Problem =
Which lines of the records below contain the word "Lorem"? Report each of them in full.
▬▬▬▬▬▬▬▬▬▬
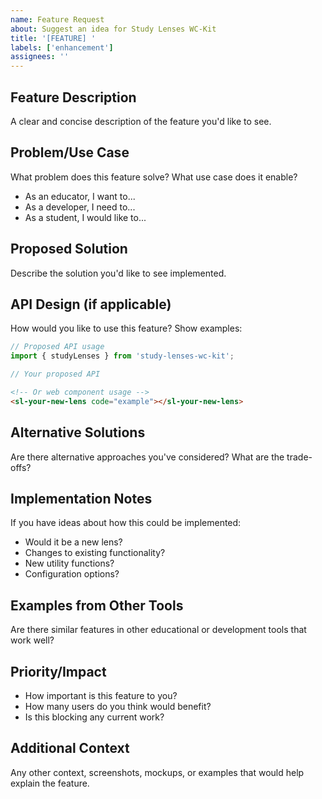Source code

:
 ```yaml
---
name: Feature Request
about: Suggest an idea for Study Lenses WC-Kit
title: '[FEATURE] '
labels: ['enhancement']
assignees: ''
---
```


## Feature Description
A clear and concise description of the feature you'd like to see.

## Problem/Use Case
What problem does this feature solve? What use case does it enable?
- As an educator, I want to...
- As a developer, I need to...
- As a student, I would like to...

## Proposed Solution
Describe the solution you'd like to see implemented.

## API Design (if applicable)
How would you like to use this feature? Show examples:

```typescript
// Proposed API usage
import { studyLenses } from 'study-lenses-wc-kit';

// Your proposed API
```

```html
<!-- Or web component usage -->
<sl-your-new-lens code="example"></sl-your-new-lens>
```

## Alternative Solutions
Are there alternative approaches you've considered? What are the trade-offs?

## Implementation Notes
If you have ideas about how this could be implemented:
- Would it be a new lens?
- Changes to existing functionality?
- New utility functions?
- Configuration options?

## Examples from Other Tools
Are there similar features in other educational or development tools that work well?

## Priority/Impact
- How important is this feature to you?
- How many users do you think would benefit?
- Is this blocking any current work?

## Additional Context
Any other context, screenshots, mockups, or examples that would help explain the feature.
▬▬▬▬▬▬▬▬▬▬
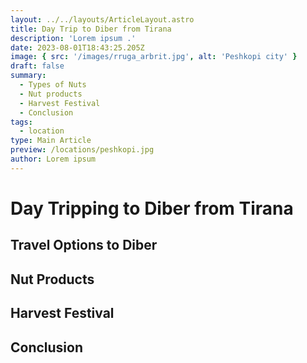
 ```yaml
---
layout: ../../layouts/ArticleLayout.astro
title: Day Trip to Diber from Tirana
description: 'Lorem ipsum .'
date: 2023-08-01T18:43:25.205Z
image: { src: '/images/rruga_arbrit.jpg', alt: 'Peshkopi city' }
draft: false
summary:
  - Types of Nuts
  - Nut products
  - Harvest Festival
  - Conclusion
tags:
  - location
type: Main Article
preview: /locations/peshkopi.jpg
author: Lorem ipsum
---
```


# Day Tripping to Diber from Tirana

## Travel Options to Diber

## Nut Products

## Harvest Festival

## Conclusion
▬▬▬▬▬▬▬▬▬▬
Your response =
description: 'Lorem ipsum .'
author: Lorem ipsum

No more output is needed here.